Oil: 40.29, -0.69. Still sliding lower below the 10 day EMA. No sign of a bounce yet to even test the break of the January low and then the March low.

Perhaps the demand shows why there is no bounce thus far.

Gold: 1159.90, +7.30. A third sharp move upside takes gold to its next resistance.


Stocks closed hard on the lows Friday with no attempt at a relief move. That is considered an indication that the selling is not over as no one even bothered to cover shorts ahead of the weekend. Often what you see with such a sharp, vicious plunge is stocks down again early the following week as they seek a flush out. I know, I know, that is so pat, so standard a call. But, it works. It worked last year and it has worked on so many selloffs over so many years past.

Interestingly, as pat as that move appears, as many times as it has happened in the past, it always seems that investors, traders, HFT programs, etc. know it is the case that transpires, but their emotions get the best of them and thus the action plays out again and again, similar to 'The Matrix' trilogy. Or, the Fed and its QE rounds.

Mr. Bullard haughtily commented the Fed does not pay direct heed to financial markets. Okay, if you want to believe that you can. It may not pay heed to them, but all during the recovery each time a QE program ended and the markets rolled over, the Fed rushed in with new QE. The economy just wasn't quite ready to head out on its own. Thus we had the series of QE's to keep asset prices inflated, keep people feeling better, and hope the economy would catch up.

Well, here we are at another point where QE has run out and ever since the market has stumbled, and now is rolling over. It would seem that IF the economy was ever good enough to take the training wheels off, the Fed missed that opportunity as now the economy is struggling either under its own lack of traction given the hundreds of thousands of regulations strangling business, the latest the new EPA methane regs, as well as the rest of the world tanking.

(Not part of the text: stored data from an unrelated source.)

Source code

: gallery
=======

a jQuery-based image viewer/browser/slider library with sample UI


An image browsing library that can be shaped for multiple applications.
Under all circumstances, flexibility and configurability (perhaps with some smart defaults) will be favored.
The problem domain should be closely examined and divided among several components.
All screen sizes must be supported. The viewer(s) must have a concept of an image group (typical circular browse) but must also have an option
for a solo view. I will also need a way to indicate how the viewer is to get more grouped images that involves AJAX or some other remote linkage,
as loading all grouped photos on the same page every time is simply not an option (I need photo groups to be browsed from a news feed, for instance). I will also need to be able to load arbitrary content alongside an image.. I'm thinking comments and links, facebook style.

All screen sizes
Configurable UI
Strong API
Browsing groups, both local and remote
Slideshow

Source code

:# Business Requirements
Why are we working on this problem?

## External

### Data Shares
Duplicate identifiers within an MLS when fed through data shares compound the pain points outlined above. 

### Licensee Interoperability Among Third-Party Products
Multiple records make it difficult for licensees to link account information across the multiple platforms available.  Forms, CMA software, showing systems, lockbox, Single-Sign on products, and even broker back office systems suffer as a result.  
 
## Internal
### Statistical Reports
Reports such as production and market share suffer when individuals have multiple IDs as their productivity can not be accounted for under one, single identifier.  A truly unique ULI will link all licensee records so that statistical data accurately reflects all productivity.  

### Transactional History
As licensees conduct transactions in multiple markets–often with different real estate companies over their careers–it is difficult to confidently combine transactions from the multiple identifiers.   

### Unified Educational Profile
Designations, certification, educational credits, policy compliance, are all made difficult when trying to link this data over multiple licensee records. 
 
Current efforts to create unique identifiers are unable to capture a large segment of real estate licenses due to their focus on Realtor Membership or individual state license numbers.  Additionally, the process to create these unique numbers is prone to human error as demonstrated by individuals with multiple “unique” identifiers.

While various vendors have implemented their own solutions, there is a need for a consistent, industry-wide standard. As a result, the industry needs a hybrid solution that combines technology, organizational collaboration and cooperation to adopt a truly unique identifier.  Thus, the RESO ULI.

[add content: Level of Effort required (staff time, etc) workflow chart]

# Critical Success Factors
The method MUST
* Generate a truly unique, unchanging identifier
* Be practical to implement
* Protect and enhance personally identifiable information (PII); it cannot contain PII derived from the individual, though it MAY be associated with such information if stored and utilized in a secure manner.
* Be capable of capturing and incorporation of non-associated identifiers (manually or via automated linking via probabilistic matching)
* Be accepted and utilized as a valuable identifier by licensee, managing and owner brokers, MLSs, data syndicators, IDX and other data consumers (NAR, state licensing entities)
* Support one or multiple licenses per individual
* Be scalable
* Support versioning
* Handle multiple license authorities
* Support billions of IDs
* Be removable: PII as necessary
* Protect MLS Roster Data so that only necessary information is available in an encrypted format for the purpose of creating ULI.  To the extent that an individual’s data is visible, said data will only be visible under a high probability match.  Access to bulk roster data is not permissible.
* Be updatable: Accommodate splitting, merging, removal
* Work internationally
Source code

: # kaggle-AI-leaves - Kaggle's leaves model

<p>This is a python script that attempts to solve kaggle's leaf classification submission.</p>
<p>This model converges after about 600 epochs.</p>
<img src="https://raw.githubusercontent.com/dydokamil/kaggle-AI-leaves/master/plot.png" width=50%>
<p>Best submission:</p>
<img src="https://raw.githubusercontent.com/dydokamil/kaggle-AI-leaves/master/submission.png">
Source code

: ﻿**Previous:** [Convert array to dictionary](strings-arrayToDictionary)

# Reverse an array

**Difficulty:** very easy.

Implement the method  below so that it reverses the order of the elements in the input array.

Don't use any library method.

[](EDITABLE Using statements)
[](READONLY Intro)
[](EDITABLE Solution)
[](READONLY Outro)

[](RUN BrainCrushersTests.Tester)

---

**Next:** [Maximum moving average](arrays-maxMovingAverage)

Think about those regulations and the self-imposed economic strangulation they bring. The rail industry is struggling for survival now that the coal industry is shut down. Thousands upon thousands have lost jobs directly from coal or indirectly through those servicing the coal industry and communities. Now we are going to see the same in the oil industry as the administration attempts to strangle that form of fossil fuel in favor of uneconomical solar, high-priced and high mortality wind and who knows what is next.

Look at Germany. It was the 'most solar' country on earth with billions in subsidies to convert entire cities to solar, or at least as much as possible. It didn't really work for industrial cities, more like a Mayberry from the old 'Andy Griffith Show.' What happened? It realized that the industry cost more for power, that it didn't really create any new jobs because it was not profitable enough, and that it destroyed large numbers of jobs because other industries were force out of business and also the economic activity slowed to an extent that other businesses went under as well. Germany ended all its subsidies, went back to fossil fuels, and is now a world economic powerhouse again.

Lesson learned, but of course not here. We are smarter and can do it better. Just as the administration apparently feels it is smarter than prior socialists and indeed communists (there are self-avowed communists in the administration; just ask or look as they are not ashamed of it) and can 'do it right this time,' they feel they can do solar better than others, including Germany.

Back to the market.

A conflagration of bad news for stocks and a fairly incredible selloff the past two sessions, particularly on the Dow, has DJ30 joining SOX and RUTX as 10%+ losers. 530 points on a day is impressively bad, even more so as the second day of an impressive 2-day drop.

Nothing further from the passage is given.